What the experts say
Sports-science staff insist the new Achilles issue is minor, more inflammation than damage. Even so, miles in the legs—actual overs at match pace—cannot be simulated entirely in the gym. Former national physiotherapist Alex Kountouris told ABC radio this week, “Fast bowlers hate breaks in rhythm. Every time you stop and start, the load on tendons goes up.” He is not involved in the case but has seen enough similar scenarios.

Australia’s head coach Andrew McDonald remains publicly calm. While speaking in Perth on Wednesday he said, without hyperbole, the tournament planners will “give Josh every chance” to feature later in the series. Internal chatter suggests Melbourne is still on the whiteboard, though just in pencil for now.

Squad balance
With Hazlewood and Abbott sidelined, selectors have leaned on the experienced trio of Cummins, Mitchell Starc and Scott Boland.
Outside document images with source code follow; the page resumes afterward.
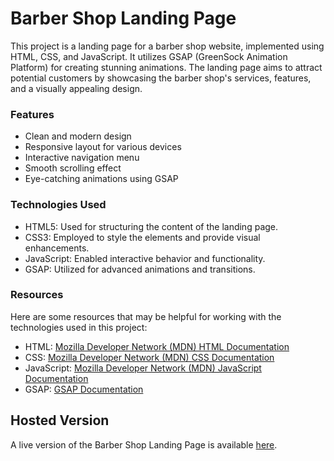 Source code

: # Barber Shop Landing Page

This project is a landing page for a barber shop website, implemented using HTML, CSS, and JavaScript. It utilizes GSAP (GreenSock Animation Platform) for creating stunning animations. The landing page aims to attract potential customers by showcasing the barber shop's services, features, and a visually appealing design.

### Features

- Clean and modern design
- Responsive layout for various devices
- Interactive navigation menu
- Smooth scrolling effect
- Eye-catching animations using GSAP

### Technologies Used

- HTML5: Used for structuring the content of the landing page.
- CSS3: Employed to style the elements and provide visual enhancements.
- JavaScript: Enabled interactive behavior and functionality.
- GSAP: Utilized for advanced animations and transitions.

### Resources

Here are some resources that may be helpful for working with the technologies used in this project:

- HTML: [Mozilla Developer Network (MDN) HTML Documentation](https://developer.mozilla.org/en-US/docs/Web/HTML)
- CSS: [Mozilla Developer Network (MDN) CSS Documentation](https://developer.mozilla.org/en-US/docs/Web/CSS)
- JavaScript: [Mozilla Developer Network (MDN) JavaScript Documentation](https://developer.mozilla.org/en-US/docs/Web/JavaScript)
- GSAP: [GSAP Documentation](https://greensock.com/docs/)

## Hosted Version

A live version of the Barber Shop Landing Page is available [here](https://barbero-shop.netlify.app/).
Lance Morris, the Western Australia quick dubbed “The Wild Thing”, is on stand-by, but management are wary of throwing him into an Ashes cauldron without at least one Sheffield Shield outing.

Bigger picture
Australia enter this series top of the World Test Championship table, yet depth has already been examined. Cummins’ delayed return from wrist surgery is a separate concern, and Starc’s workload must be managed after a busy white-ball schedule. Hazlewood’s absence stretches options further and nudges selectors toward the uncapped.
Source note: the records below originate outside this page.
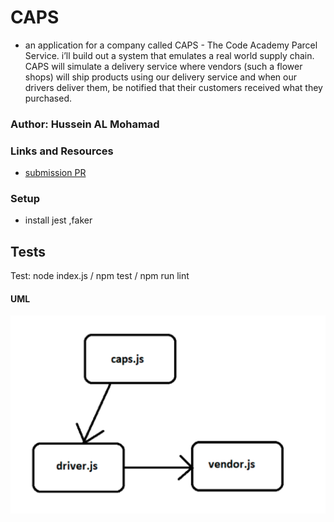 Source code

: # CAPS
 - an application for a company called CAPS - The Code Academy Parcel Service.  i’ll build out a system that emulates a real world supply chain. CAPS will simulate a delivery service where vendors (such a flower shops) will ship products using our delivery service and when our drivers deliver them, be notified that their customers received what they purchased.

### Author: Hussein AL Mohamad

### Links and Resources

* [submission PR](https://github.com/Hussein-401-advanced-javascript/CAPS/pulls)

### Setup

* install  jest   ,faker

## Tests
Test:
 node index.js / npm test / npm run lint

#### UML

![UML Diagram](./assests/class16.PNG)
For Hazlewood himself, the frustration is obvious. He turned 34 last week, the age at which many quicks begin to count series rather than seasons. A clean run through to Melbourne, or even Sydney, would not only help Australia in the present but also assure player and management that his body can withstand the spikes in workload an Ashes summer demands.

Next steps
Hazlewood is expected to start light running and bowl off shortened run-ups early next week. If those sessions pass without incident, he could face a stringent fitness test in mid-December. Clear that hurdle and the door to the Boxing Day Test re-opens; fail, and attention shifts to the SCG or, more realistically, the mid-January white-ball fixtures.

Either way, Australia will proceed cautiously. No one inside the camp wants a repeat of last summer’s rush-back-and-break cycle. As one physiotherapist put it quietly at the SCG this week: “Better to miss one more Test than three.”